**TASK GOAL**.
Within the records below, how many lines contain "Root"? The answer is that number alone.

"""

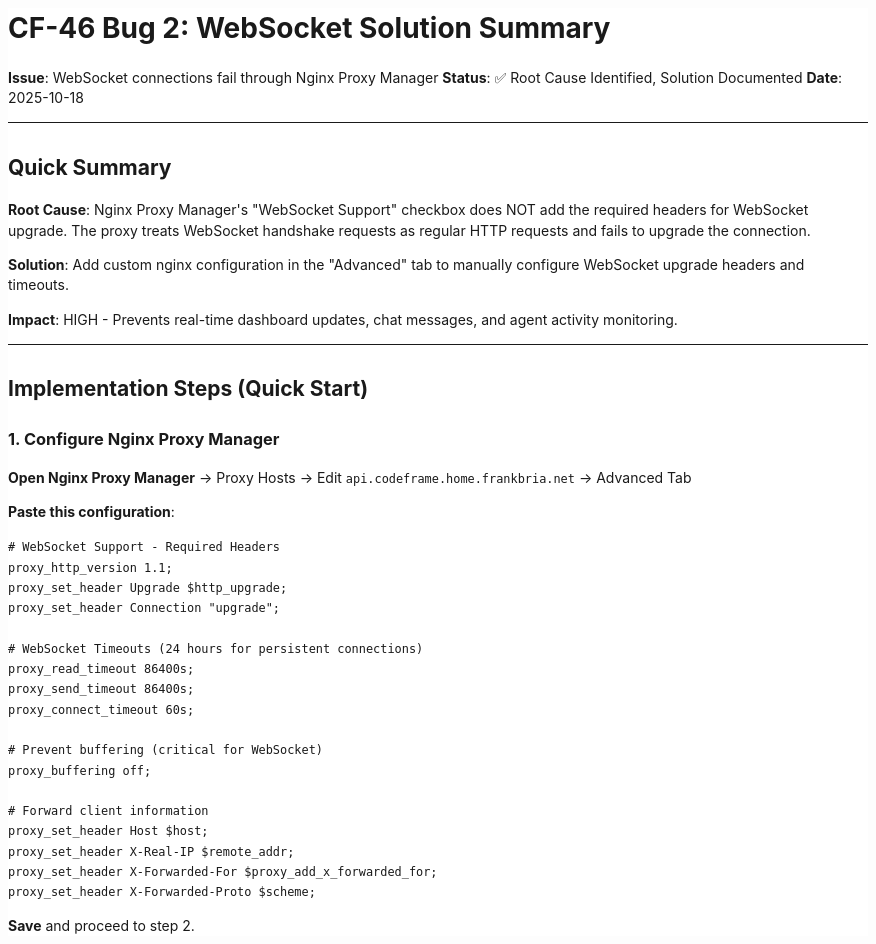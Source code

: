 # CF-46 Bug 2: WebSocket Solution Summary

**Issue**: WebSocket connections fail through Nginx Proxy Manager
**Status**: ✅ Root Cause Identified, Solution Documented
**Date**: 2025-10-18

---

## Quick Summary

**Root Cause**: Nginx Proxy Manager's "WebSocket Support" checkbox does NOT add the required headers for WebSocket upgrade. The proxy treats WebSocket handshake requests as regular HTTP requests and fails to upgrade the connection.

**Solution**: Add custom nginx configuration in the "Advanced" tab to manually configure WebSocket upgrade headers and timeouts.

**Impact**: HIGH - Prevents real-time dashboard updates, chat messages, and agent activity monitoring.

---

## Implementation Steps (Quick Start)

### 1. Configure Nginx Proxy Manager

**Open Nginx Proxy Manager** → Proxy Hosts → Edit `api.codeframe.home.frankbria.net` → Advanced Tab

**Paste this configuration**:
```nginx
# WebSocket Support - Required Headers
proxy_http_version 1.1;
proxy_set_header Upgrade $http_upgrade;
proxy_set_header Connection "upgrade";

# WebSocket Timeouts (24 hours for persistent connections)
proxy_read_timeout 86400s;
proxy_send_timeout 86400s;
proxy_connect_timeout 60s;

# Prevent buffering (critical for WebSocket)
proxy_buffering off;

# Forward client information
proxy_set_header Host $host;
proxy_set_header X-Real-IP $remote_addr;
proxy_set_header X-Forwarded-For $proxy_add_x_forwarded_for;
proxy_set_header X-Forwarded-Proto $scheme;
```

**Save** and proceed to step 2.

"""

**RESULT OF THIS EXERCISE**.
2